New dietary guidelines in the United States are confirming what a Seventh-day Adventist health pioneer demonstrated to the scientific community 50 years ago -- a vegetarian diet adequately meets a person's nutritional needs.

Dr. Mervyn Hardinge, along with his Harvard colleague Dr. Frederick Stare, researched the benefits of vegetarianism when the diet was rare. While more people choose a vegetarian lifestyle today, the notion that meat is necessary for health often prevails.

However, The United States Department of Agriculture's MyPlate nutritional guide, introduced last month, is open to a vegetarian interpretation, unlike the decades-old food pyramid it replaced.

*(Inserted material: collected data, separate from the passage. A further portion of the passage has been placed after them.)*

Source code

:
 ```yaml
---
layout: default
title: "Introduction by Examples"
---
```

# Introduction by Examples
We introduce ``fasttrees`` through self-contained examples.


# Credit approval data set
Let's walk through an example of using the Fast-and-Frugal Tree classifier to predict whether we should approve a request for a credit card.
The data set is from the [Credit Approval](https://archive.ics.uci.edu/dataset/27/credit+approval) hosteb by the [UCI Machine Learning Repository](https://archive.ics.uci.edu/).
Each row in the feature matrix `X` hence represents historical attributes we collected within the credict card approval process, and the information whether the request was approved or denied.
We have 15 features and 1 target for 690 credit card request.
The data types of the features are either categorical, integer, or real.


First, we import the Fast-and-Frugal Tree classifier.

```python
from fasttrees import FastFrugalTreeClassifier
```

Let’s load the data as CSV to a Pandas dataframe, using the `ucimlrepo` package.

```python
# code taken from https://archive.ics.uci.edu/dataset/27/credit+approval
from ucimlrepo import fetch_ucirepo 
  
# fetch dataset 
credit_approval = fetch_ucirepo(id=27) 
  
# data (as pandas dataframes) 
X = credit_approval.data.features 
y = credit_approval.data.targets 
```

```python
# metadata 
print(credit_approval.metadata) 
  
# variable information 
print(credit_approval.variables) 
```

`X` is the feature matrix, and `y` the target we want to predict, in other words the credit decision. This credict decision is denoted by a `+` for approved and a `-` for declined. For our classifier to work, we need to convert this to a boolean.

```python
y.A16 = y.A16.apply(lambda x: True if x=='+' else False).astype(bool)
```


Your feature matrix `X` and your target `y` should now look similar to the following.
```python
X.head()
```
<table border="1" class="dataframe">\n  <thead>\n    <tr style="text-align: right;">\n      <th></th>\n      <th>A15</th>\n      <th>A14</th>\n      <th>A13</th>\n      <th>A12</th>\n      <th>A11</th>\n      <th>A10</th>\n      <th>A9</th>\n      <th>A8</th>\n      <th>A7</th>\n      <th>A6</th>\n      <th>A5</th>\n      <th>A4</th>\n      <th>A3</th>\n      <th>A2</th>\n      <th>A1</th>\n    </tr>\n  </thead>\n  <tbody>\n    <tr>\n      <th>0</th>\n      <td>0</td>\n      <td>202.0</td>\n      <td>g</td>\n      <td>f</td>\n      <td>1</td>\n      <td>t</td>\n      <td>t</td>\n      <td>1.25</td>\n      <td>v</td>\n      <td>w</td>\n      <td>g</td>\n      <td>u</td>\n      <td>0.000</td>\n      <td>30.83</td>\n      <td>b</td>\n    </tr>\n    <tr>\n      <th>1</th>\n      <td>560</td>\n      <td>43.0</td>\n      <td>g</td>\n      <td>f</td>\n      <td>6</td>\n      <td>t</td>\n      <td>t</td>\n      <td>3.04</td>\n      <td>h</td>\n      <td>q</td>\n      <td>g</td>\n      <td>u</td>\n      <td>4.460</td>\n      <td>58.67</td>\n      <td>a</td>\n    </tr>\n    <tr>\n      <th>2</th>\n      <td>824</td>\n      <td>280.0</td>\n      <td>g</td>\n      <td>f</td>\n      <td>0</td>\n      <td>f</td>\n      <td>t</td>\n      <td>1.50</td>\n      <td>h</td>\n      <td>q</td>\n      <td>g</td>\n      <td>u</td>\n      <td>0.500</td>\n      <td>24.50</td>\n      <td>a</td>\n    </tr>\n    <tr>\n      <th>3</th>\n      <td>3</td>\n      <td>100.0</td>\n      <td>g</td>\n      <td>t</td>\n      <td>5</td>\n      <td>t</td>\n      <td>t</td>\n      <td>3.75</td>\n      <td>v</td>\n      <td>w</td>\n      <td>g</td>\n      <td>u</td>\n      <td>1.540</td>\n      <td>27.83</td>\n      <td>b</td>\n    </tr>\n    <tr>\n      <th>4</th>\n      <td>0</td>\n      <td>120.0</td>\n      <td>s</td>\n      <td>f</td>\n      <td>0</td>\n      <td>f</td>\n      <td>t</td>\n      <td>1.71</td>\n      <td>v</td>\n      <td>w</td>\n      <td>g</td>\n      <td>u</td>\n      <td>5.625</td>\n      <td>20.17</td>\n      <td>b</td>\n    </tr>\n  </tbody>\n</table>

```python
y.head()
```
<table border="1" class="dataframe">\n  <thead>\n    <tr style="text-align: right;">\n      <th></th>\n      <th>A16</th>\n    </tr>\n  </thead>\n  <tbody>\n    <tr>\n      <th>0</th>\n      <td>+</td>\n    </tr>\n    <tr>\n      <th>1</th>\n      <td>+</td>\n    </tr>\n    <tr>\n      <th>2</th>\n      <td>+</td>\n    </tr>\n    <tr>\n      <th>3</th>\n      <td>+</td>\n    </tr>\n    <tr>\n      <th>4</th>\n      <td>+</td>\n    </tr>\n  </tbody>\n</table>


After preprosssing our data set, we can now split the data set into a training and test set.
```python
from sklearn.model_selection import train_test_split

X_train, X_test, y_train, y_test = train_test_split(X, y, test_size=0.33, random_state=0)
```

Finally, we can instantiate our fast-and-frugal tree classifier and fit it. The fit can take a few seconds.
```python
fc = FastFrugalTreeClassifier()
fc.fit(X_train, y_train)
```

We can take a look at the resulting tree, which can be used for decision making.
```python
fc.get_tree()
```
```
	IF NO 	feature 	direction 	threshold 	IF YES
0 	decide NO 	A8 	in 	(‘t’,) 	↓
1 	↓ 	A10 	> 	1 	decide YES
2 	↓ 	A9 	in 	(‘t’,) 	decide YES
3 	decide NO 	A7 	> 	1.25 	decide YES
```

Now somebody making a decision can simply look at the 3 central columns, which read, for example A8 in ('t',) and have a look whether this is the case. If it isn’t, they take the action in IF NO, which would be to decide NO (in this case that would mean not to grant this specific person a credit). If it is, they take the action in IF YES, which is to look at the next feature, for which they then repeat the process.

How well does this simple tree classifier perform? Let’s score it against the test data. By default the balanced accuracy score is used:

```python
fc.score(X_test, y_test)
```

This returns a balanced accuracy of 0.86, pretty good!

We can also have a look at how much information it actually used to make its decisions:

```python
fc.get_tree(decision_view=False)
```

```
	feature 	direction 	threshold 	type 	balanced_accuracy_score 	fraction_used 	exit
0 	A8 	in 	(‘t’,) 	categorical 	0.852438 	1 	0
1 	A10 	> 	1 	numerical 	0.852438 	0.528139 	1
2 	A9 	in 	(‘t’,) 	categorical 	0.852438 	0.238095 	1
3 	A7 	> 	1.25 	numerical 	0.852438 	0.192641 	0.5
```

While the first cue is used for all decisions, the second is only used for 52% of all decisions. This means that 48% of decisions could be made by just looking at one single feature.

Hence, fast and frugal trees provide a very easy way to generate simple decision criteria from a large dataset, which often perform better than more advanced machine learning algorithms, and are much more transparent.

"The changes to this educational instrument make it much more amenable to a vegetarian audience than the previous [food pyramid] and suggest that the Seventh-day Adventist call to a vegetarian lifestyle may be getting through," said Joan Sabaté, chair of the department of Nutrition at Adventist-run Loma Linda University School of Public Health.

Whereas the former food guide pyramid specifically listed meat as integral to a healthy diet, MyPlate instead encourages consuming adequate amounts of protein. While protein sources are generally thought of as animal products, this change does leave the door open to a vegetarian interpretation: legumes, including soy products, and nuts are excellent sources of protein, Sabaté said.

The MyPlate guide emphasizes that vegetables and grains should make up the greatest part of the diet, followed by generous amounts of fruit and protein. Dairy is given the least consideration.

"The plate is a more appropriate model for an eating guideline tool," Sabaté said.

"School-age children -- those who are most exposed to the USDA nutrition icon -- will easily be able to grasp the importance of fruits and vegetables from the new image," he added. "When we sit down to eat we can now simply look at our own plate and evaluate if it is half filled with fruits and vegetables, as recommended by the new tool."

Sabaté was the principal architect of Loma Linda University's Vegetarian Food Pyramid, an eating guideline for vegetarians introduced in 1997. He now plans to revise the pyramid into the friendlier format of a plate, which makes visualizing portion sizes much easier.

"While we applaud the USDA's new icon and appreciate that it is more inclusive of a fast-growing vegetarian population, it is not amenable for strict vegans," he said.